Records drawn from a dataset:
- - - -

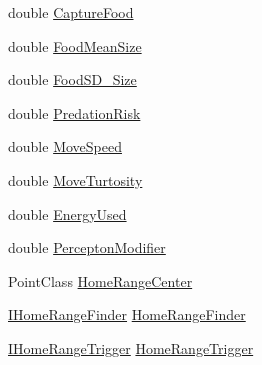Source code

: \begin{DoxyCompactItemize}
\item 
double \hyperlink{class_p_a_z___dispersal_1_1_animal_a045feeb73b308e3f069047054541f172}{Capture\-Food}
\item 
double \hyperlink{class_p_a_z___dispersal_1_1_animal_a0f6c51e1b35349ce54af5dbab96d5ee1}{Food\-Mean\-Size}
\item 
double \hyperlink{class_p_a_z___dispersal_1_1_animal_a8ba27380534690ce514c124868974773}{Food\-S\-D\-\_\-\-Size}
\item 
double \hyperlink{class_p_a_z___dispersal_1_1_animal_ae8a45a1b5f8eb626687229a451344e1e}{Predation\-Risk}
\item 
double \hyperlink{class_p_a_z___dispersal_1_1_animal_a488f95919d2be77bc7d9ace60b910074}{Move\-Speed}
\item 
double \hyperlink{class_p_a_z___dispersal_1_1_animal_a5fa4bba2b4b86d25238efcbb2173df22}{Move\-Turtosity}
\item 
double \hyperlink{class_p_a_z___dispersal_1_1_animal_a748babf634db70b0b81b2ddfc9fc8d07}{Energy\-Used}
\item 
double \hyperlink{class_p_a_z___dispersal_1_1_animal_a584fd1ec29a4a1f4c7877932fce0a8f1}{Percepton\-Modifier}
\item 
Point\-Class \hyperlink{class_p_a_z___dispersal_1_1_animal_a87ae2528a7ab8720a8b36a14f34f8e39}{Home\-Range\-Center}
\item 
\hyperlink{interface_p_a_z___dispersal_1_1_i_home_range_finder}{I\-Home\-Range\-Finder} \hyperlink{class_p_a_z___dispersal_1_1_animal_af549289a84e74f4c4235ab2da6c217ae}{Home\-Range\-Finder}
\item 
\hyperlink{interface_p_a_z___dispersal_1_1_i_home_range_trigger}{I\-Home\-Range\-Trigger} \hyperlink{class_p_a_z___dispersal_1_1_animal_a5b249a386894fdbc269bf80e6cd0ff0c}{Home\-Range\-Trigger}

\end{DoxyCompactItemize}

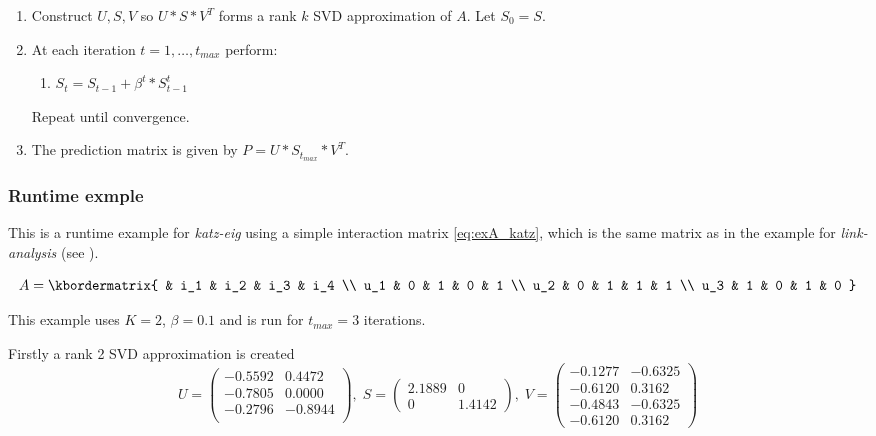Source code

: \begin{enumerate}
    \item Construct $U, S, V$ so $U * S * V^T$ forms a rank $k$ SVD approximation of $A$. Let $S_0 = S$.

    \item At each iteration $t = 1, \ldots, t_{max}$ perform:

        \begin{enumerate}
            \item $S_t = S_{t - 1} + \beta^t * S_{t - 1}^t$
        \end{enumerate}

        Repeat until convergence.

    \item The prediction matrix is given by $P = U * S_{t_{max}} * V^T$.

\end{enumerate}



\subsubsection{Runtime exmple}

This is a runtime example for \textit{katz-eig} using a simple interaction matrix \eqref{eq:exA_katz}, which is the same matrix as in the example for \textit{link-analysis} (see ).

\begin{equation}\label{eq:exA_katz}
  A = \kbordermatrix{
    &    i_1 & i_2 & i_3 & i_4 \\
    u_1 & 0   & 1   & 0   & 1  \\
    u_2 & 0   & 1   & 1   & 1  \\
    u_3 & 1   & 0   & 1   & 0
  }
\end{equation}

This example uses $K = 2$, $\beta = 0.1$ and is run for $t_{max} = 3$ iterations.

Firstly a rank 2 SVD approximation is created
\[
U = \begin{pmatrix}
    -0.5592 &  0.4472 \\
    -0.7805 &  0.0000 \\
    -0.2796 & -0.8944 \\
\end{pmatrix},
\;
S = \begin{pmatrix}
    2.1889  &      0 \\
         0  & 1.4142
\end{pmatrix},
\;
V = \begin{pmatrix}
   -0.1277 & -0.6325 \\
   -0.6120 &  0.3162 \\
   -0.4843 & -0.6325 \\
   -0.6120 &  0.3162
\end{pmatrix}
\]


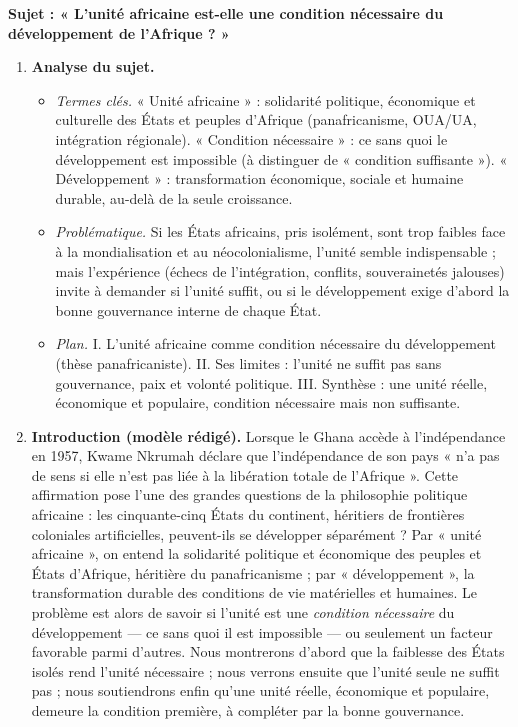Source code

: \documentclass[11pt]{article}
\begin{document}
\begin{corrige}
\textbf{Sujet : « L'unité africaine est-elle une condition nécessaire du développement de l'Afrique ? »}

\begin{enumerate}
\item \textbf{Analyse du sujet.}
\begin{itemize}
\item \emph{Termes clés.} « Unité africaine » : solidarité politique, économique et culturelle des États et peuples d'Afrique (panafricanisme, OUA/UA, intégration régionale). « Condition nécessaire » : ce sans quoi le développement est impossible (à distinguer de « condition suffisante »). « Développement » : transformation économique, sociale et humaine durable, au-delà de la seule croissance.
\item \emph{Problématique.} Si les États africains, pris isolément, sont trop faibles face à la mondialisation et au néocolonialisme, l'unité semble indispensable ; mais l'expérience (échecs de l'intégration, conflits, souverainetés jalouses) invite à demander si l'unité suffit, ou si le développement exige d'abord la bonne gouvernance interne de chaque État.
\item \emph{Plan.} I. L'unité africaine comme condition nécessaire du développement (thèse panafricaniste). II. Ses limites : l'unité ne suffit pas sans gouvernance, paix et volonté politique. III. Synthèse : une unité réelle, économique et populaire, condition nécessaire mais non suffisante.
\end{itemize}
\item \textbf{Introduction (modèle rédigé).} Lorsque le Ghana accède à l'indépendance en 1957, Kwame Nkrumah déclare que l'indépendance de son pays « n'a pas de sens si elle n'est pas liée à la libération totale de l'Afrique ». Cette affirmation pose l'une des grandes questions de la philosophie politique africaine : les cinquante-cinq États du continent, héritiers de frontières coloniales artificielles, peuvent-ils se développer séparément ? Par « unité africaine », on entend la solidarité politique et économique des peuples et États d'Afrique, héritière du panafricanisme ; par « développement », la transformation durable des conditions de vie matérielles et humaines. Le problème est alors de savoir si l'unité est une \emph{condition nécessaire} du développement — ce sans quoi il est impossible — ou seulement un facteur favorable parmi d'autres. Nous montrerons d'abord que la faiblesse des États isolés rend l'unité nécessaire ; nous verrons ensuite que l'unité seule ne suffit pas ; nous soutiendrons enfin qu'une unité réelle, économique et populaire, demeure la condition première, à compléter par la bonne gouvernance.

\end{enumerate}
\end{corrige}
\end{document}
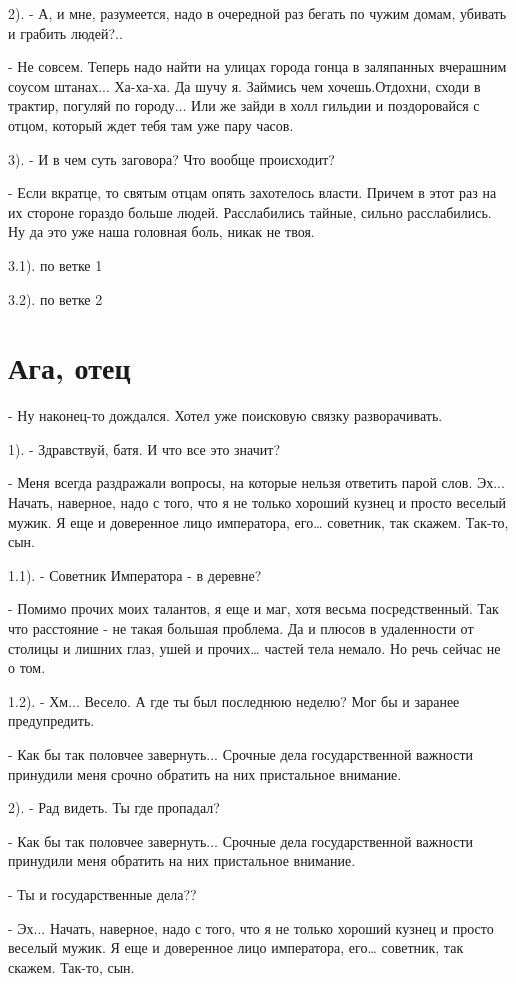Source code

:\documentclass[12pt,a4paper]{book}
\begin{document}
2). - А, и мне, разумеется, надо в очередной раз бегать по чужим домам, убивать и грабить людей?..

- Не совсем. Теперь надо найти на улицах города гонца в заляпанных вчерашним соусом штанах... Ха-ха-ха. Да шучу я. Займись чем хочешь.Отдохни, сходи в трактир, погуляй по городу... Или же зайди в холл гильдии и поздоровайся с отцом, который ждет тебя там уже пару часов.

3). - И в чем суть заговора? Что вообще происходит?

- Если вкратце, то святым отцам опять захотелось власти. Причем в этот раз на их стороне гораздо больше людей. Расслабились тайные, сильно расслабились. Ну да это уже наша головная боль, никак не твоя.

3.1). по ветке 1

3.2). по ветке 2

\section{Ага, отец}

- Ну наконец-то дождался. Хотел уже поисковую связку разворачивать.

1). - Здравствуй, батя. И что все это значит?

- Меня всегда раздражали вопросы, на которые нельзя ответить парой слов. Эх... Начать, наверное, надо с того, что я не только хороший кузнец и просто веселый мужик. Я еще и доверенное лицо императора, его… советник, так скажем. Так-то, сын.

1.1). - Советник Императора - в деревне?

- Помимо прочих моих талантов, я еще и маг, хотя весьма посредственный. Так что расстояние - не такая большая проблема. Да и плюсов в удаленности от столицы и лишних глаз, ушей и прочих… частей тела немало. Но речь сейчас не о том.

1.2). - Хм... Весело. А где ты был последнюю неделю? Мог бы и заранее предупредить.

- Как бы так половчее завернуть... Срочные дела государственной важности принудили меня срочно обратить на них пристальное внимание.

2). - Рад видеть. Ты где пропадал?

- Как бы так половчее завернуть... Срочные дела государственной важности принудили меня обратить на них пристальное внимание.

- Ты и государственные дела??

- Эх... Начать, наверное, надо с того, что я не только хороший кузнец и просто веселый мужик. Я еще и доверенное лицо императора, его… советник, так скажем. Так-то, сын.
\end{document}
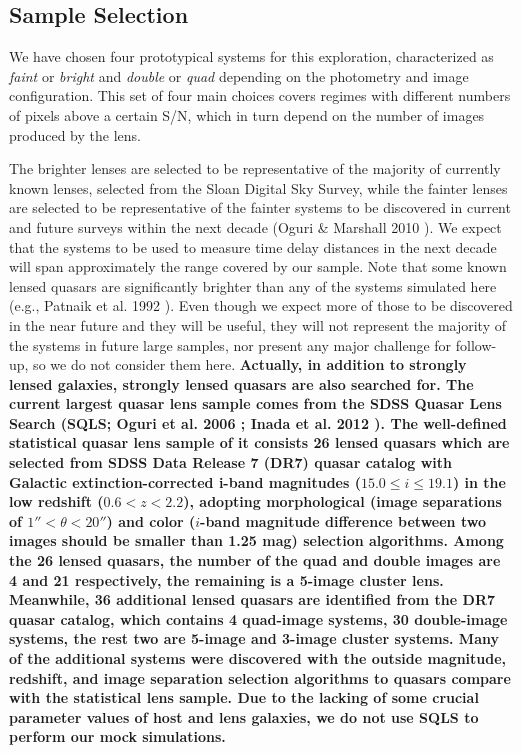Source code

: \documentclass[a4paper,11pt]{article}
\begin{document}
\subsection{Sample Selection}

We have chosen four prototypical systems for this exploration,
characterized as {\it faint} or {\it bright} and {\it double} or {\it
quad} depending on the photometry and image configuration. This set of
four main choices covers regimes with different numbers of pixels
above a certain S/N, which in turn depend on the number of images
produced by the lens.


The brighter lenses are selected to be representative of the majority
of currently known lenses, selected from the Sloan Digital Sky Survey,
while the fainter lenses are selected to be representative of the
fainter systems to be discovered in current and future surveys within
the next decade (Oguri \& Marshall 2010
\cite{2010MNRAS.405.2579O}). We expect that the systems to be used to
measure time delay distances in the next decade will span
approximately the range covered by our sample. Note that some known
lensed quasars are significantly brighter than any of the systems
simulated here (e.g., Patnaik et al. 1992 \cite{1992MNRAS.259P...1P}). Even though we
expect more of those to be discovered in the near future and they will
be useful, they will not represent the majority of the systems in
future large samples, nor present any major challenge for follow-up,
so we do not consider them here. {\bf Actually, in addition to strongly lensed galaxies, 
strongly lensed quasars are also searched for. The current largest quasar lens sample 
comes from the SDSS Quasar Lens Search (SQLS; 
Oguri et al. 2006 \cite{2006AJ....132..999O}; Inada et al. 2012 \cite{2012AJ....143..119I}). 
The well-defined statistical quasar lens sample of it consists 
26 lensed quasars which are selected from SDSS Data Release 7 (DR7) quasar catalog
 with Galactic extinction-corrected i-band magnitudes ($15.0 \leq i \leq19.1$) 
 in the low redshift ($0.6 < z < 2.2$), 
 adopting morphological (image separations of $1'' < \theta < 20''$) 
 and color ($i$-band magnitude difference between two images 
 should be smaller than 1.25 mag) selection algorithms. 
 Among the 26 lensed quasars, the number of the quad and double images 
 are 4 and 21 respectively, the remaining is a 5-image cluster lens. 
 Meanwhile, 36 additional lensed quasars are identified from the DR7 quasar catalog, 
 which contains 4 quad-image systems, 30 double-image systems, 
 the rest two are 5-image and 3-image cluster systems. 
 Many of the additional systems were discovered with the outside magnitude, redshift, 
 and image separation selection algorithms to quasars 
 compare with the statistical lens sample. 
 Due to the lacking of some crucial parameter values of host and lens galaxies, 
 we do not use SQLS to perform our mock simulations.}
\end{document}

- - - -

**Exercise**
Which lines in the data above hold the word "доверенное"? Return each of them.

**Answer to this exercise**
- Меня всегда раздражали вопросы, на которые нельзя ответить парой слов. Эх... Начать, наверное, надо с того, что я не только хороший кузнец и просто веселый мужик. Я еще и доверенное лицо императора, его… советник, так скажем. Так-то, сын.
- Эх... Начать, наверное, надо с того, что я не только хороший кузнец и просто веселый мужик. Я еще и доверенное лицо императора, его… советник, так скажем. Так-то, сын.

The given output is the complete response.